Unlike Goldman Sachs’ recent note, I would argue that the capitalist ideal likely never got a chance to breathe.  The experiment largely born in the industrial age in the U.S., the U.K. and Germany was immediately co-opted by militarism and state-sanctioned privatization of Federal Treasuries (not surprisingly necessitated in each instance by sovereign debt resulting from expeditionary military exercises).  Apologists for capitalism fail to evidence its capacity to function without tyrannical extraction from colonial theft of lands and peoples thought to be too remote to matter.  Since the early 1800s, they’ve assiduously avoided accounting for extinction and waste of materials, community, culture, and energy.  And they’ve entirely neglected the damning evidence that the vast majority of genuine, transformational innovation has been stifled or extinguished by incumbencies that control capital, means of production and distribution, and governmental patronage.  In other words, irrational profit margins are not the harbinger of capitalism’s failure – they’re merely the forensic evidence of rigor mortis in the unborn fetus of imperial hegemonic delusions. 
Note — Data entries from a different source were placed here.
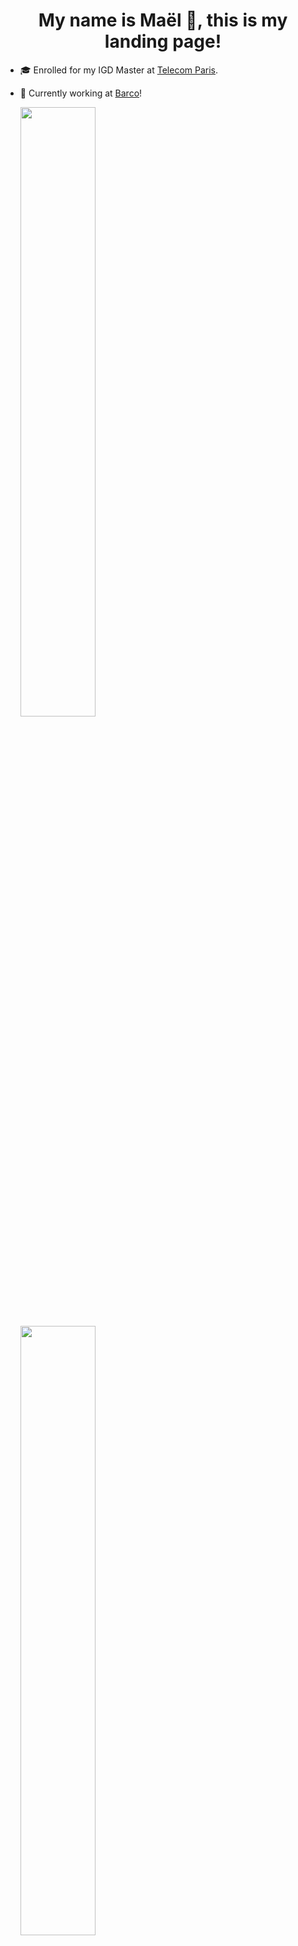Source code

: <h1 align="center"> My name is Maël 🔭, this is my landing page! </h1>

<!--
**Skyepulse/Skyepulse** is a ✨ _special_ ✨ repository because its `README.md` (this file) appears on your GitHub profile.

Here are some ideas to get you started:

- 🔭 I’m currently working on ...
- 🌱 I’m currently learning ...
- 👯 I’m looking to collaborate on ...
- 🤔 I’m looking for help with ...
- 💬 Ask me about ...
- 📫 How to reach me: ...
- 😄 Pronouns: ...
- ⚡ Fun fact: ...
-->

- 🎓 Enrolled for my IGD Master at [Telecom Paris](https://www.telecom-paris.fr/).
- 🌱 Currently working at [Barco](https://www.barco.com/en)!

  <img height="50%" width="auto" src ="https://github-readme-stats.vercel.app/api?username=Skyepulse&show_icons=true&count_private=true&theme=tokyonight&hide_border=true&hide=stars&bg_color=00000000&rank_icon=github">
  <img height="50%" width="auto" src ="https://github-readme-stats.vercel.app/api/top-langs/?username=Skyepulse&layout=compact&hide_border=true&theme=tokyonight&bg_color=00000000&langs_count=6&hide=jupyter%20notebook,tex,css,php">

---

### 🚀 Check Out My Latest Project!

**🧠 Convolutional Neural Network Visualizer**  
An interactive tool to **see animated inferences** and explore the **inner workings** of a CNN with a BabylonJS Scene.

🔗 [**Click Here to Try It Live**](https://www.008032025.xyz)

---

### 🎨 Latest Images Drawn by users of the Visualizer

<div style="display: flex; justify-content: center; gap: 10px; flex-wrap: wrap;">
  <img src="https://www.008032025.xyz/api/random_image?t=1749077505" alt="Random Image" width="200"/>
  <img src="https://www.008032025.xyz/api/random_image?t=1749072958" alt="Random Image" width="200"/>
  <img src="https://www.008032025.xyz/api/random_image?t=1749075970" alt="Random Image" width="200"/>
  <img src="https://www.008032025.xyz/api/random_image?t=1749058541" alt="Random Image" width="200"/>
  <img src="https://www.008032025.xyz/api/random_image?t=1749052755" alt="Random Image" width="200"/>
  <img src="https://www.008032025.xyz/api/random_image?t=1749065507" alt="Random Image" width="200"/>
  <img src="https://www.008032025.xyz/api/random_image?t=1749047027" alt="Random Image" width="200"/>
  <img src="https://www.008032025.xyz/api/random_image?t=1749061539" alt="Random Image" width="200"/>
</div>



> ✏️ These are selected by random among the the most recent images drawn by users and used as inputs in the live CNN visualizer above — updating in real time as people interact with it!

---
When we account for it “all”, we’ll be able to discuss the persistent, generative, infinitely orthogonal cyclical efficiency of systems which are devoid of extinction, oppression and callous neglect for each actor in the ecosystem.  We will celebrate with premiums those actors and enterprises that model the most salutatory of ethical values rather than reward with indifference those who maximize seduction while preserving moral opacity and negligence.